_TRY IT_. Please reproduce the data exactly, excluding any pictures it contains.

::::::

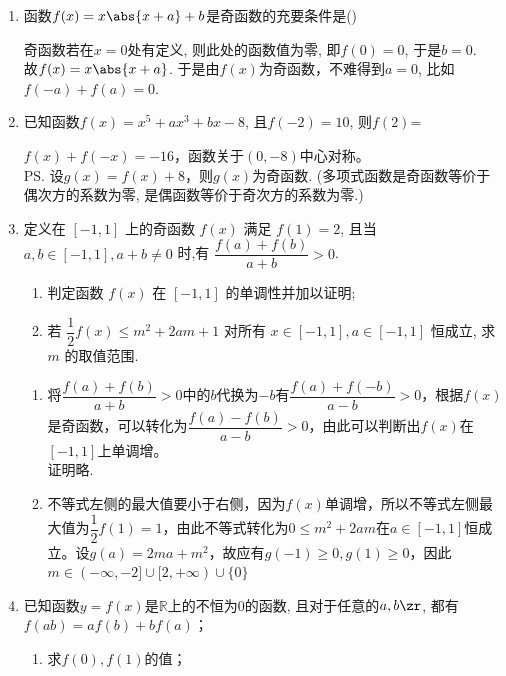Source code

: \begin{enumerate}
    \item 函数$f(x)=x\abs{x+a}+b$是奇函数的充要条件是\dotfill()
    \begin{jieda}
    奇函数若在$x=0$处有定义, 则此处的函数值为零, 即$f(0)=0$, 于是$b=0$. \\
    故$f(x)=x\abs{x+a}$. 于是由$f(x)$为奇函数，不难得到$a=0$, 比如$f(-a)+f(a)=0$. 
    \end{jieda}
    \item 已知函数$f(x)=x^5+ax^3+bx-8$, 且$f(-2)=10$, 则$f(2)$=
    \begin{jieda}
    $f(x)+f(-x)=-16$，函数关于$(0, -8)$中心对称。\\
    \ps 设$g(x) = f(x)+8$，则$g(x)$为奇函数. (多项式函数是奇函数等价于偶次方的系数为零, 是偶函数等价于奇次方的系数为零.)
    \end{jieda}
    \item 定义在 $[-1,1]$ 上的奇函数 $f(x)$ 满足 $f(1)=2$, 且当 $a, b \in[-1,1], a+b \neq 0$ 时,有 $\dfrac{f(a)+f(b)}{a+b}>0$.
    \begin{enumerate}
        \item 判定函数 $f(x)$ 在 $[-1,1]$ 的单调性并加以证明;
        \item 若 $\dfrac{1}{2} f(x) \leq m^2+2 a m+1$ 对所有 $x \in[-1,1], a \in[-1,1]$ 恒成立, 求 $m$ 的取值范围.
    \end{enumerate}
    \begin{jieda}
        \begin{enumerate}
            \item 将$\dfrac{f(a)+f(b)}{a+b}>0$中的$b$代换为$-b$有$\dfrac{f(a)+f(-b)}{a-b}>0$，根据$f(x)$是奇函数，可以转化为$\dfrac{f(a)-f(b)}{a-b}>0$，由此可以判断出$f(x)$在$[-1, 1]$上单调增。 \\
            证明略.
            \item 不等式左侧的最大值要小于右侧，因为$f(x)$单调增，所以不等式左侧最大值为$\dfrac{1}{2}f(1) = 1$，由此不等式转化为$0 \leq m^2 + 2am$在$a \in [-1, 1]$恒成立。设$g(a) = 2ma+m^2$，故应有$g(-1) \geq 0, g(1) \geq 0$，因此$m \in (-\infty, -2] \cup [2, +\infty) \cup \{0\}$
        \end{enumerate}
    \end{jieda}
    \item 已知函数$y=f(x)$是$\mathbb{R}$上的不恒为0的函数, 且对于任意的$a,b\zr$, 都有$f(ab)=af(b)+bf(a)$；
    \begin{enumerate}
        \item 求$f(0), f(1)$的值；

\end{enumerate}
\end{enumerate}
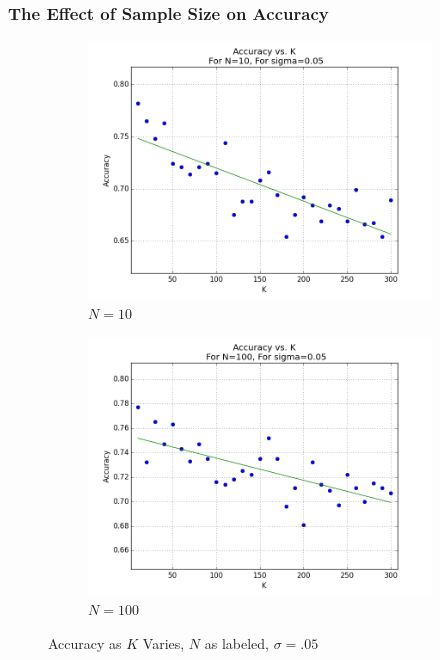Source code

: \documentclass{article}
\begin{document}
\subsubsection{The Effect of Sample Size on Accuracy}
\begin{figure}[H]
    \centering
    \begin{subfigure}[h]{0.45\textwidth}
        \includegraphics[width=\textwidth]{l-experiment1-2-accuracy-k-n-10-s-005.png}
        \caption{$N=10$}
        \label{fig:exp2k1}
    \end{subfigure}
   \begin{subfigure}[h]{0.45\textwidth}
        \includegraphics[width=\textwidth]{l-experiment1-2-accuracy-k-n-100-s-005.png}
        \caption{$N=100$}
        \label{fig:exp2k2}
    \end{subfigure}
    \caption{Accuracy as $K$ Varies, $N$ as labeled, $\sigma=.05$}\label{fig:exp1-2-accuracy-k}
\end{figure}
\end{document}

::::::

_EXPECTED OUTPUT_.
Source code

: \begin{enumerate}
    \item 函数$f(x)=x\abs{x+a}+b$是奇函数的充要条件是\dotfill()
    \begin{jieda}
    奇函数若在$x=0$处有定义, 则此处的函数值为零, 即$f(0)=0$, 于是$b=0$. \\
    故$f(x)=x\abs{x+a}$. 于是由$f(x)$为奇函数，不难得到$a=0$, 比如$f(-a)+f(a)=0$. 
    \end{jieda}
    \item 已知函数$f(x)=x^5+ax^3+bx-8$, 且$f(-2)=10$, 则$f(2)$=
    \begin{jieda}
    $f(x)+f(-x)=-16$，函数关于$(0, -8)$中心对称。\\
    \ps 设$g(x) = f(x)+8$，则$g(x)$为奇函数. (多项式函数是奇函数等价于偶次方的系数为零, 是偶函数等价于奇次方的系数为零.)
    \end{jieda}
    \item 定义在 $[-1,1]$ 上的奇函数 $f(x)$ 满足 $f(1)=2$, 且当 $a, b \in[-1,1], a+b \neq 0$ 时,有 $\dfrac{f(a)+f(b)}{a+b}>0$.
    \begin{enumerate}
        \item 判定函数 $f(x)$ 在 $[-1,1]$ 的单调性并加以证明;
        \item 若 $\dfrac{1}{2} f(x) \leq m^2+2 a m+1$ 对所有 $x \in[-1,1], a \in[-1,1]$ 恒成立, 求 $m$ 的取值范围.
    \end{enumerate}
    \begin{jieda}
        \begin{enumerate}
            \item 将$\dfrac{f(a)+f(b)}{a+b}>0$中的$b$代换为$-b$有$\dfrac{f(a)+f(-b)}{a-b}>0$，根据$f(x)$是奇函数，可以转化为$\dfrac{f(a)-f(b)}{a-b}>0$，由此可以判断出$f(x)$在$[-1, 1]$上单调增。 \\
            证明略.
            \item 不等式左侧的最大值要小于右侧，因为$f(x)$单调增，所以不等式左侧最大值为$\dfrac{1}{2}f(1) = 1$，由此不等式转化为$0 \leq m^2 + 2am$在$a \in [-1, 1]$恒成立。设$g(a) = 2ma+m^2$，故应有$g(-1) \geq 0, g(1) \geq 0$，因此$m \in (-\infty, -2] \cup [2, +\infty) \cup \{0\}$
        \end{enumerate}
    \end{jieda}
    \item 已知函数$y=f(x)$是$\mathbb{R}$上的不恒为0的函数, 且对于任意的$a,b\zr$, 都有$f(ab)=af(b)+bf(a)$；
    \begin{enumerate}
        \item 求$f(0), f(1)$的值；

\end{enumerate}
\end{enumerate}
Source code

: \documentclass{article}
\begin{document}
\subsubsection{The Effect of Sample Size on Accuracy}
\begin{figure}[H]
    \centering
    \begin{subfigure}[h]{0.45\textwidth}
        \includegraphics[width=\textwidth]{l-experiment1-2-accuracy-k-n-10-s-005.png}
        \caption{$N=10$}
        \label{fig:exp2k1}
    \end{subfigure}
   \begin{subfigure}[h]{0.45\textwidth}
        \includegraphics[width=\textwidth]{l-experiment1-2-accuracy-k-n-100-s-005.png}
        \caption{$N=100$}
        \label{fig:exp2k2}
    \end{subfigure}
    \caption{Accuracy as $K$ Varies, $N$ as labeled, $\sigma=.05$}\label{fig:exp1-2-accuracy-k}
\end{figure}
\end{document}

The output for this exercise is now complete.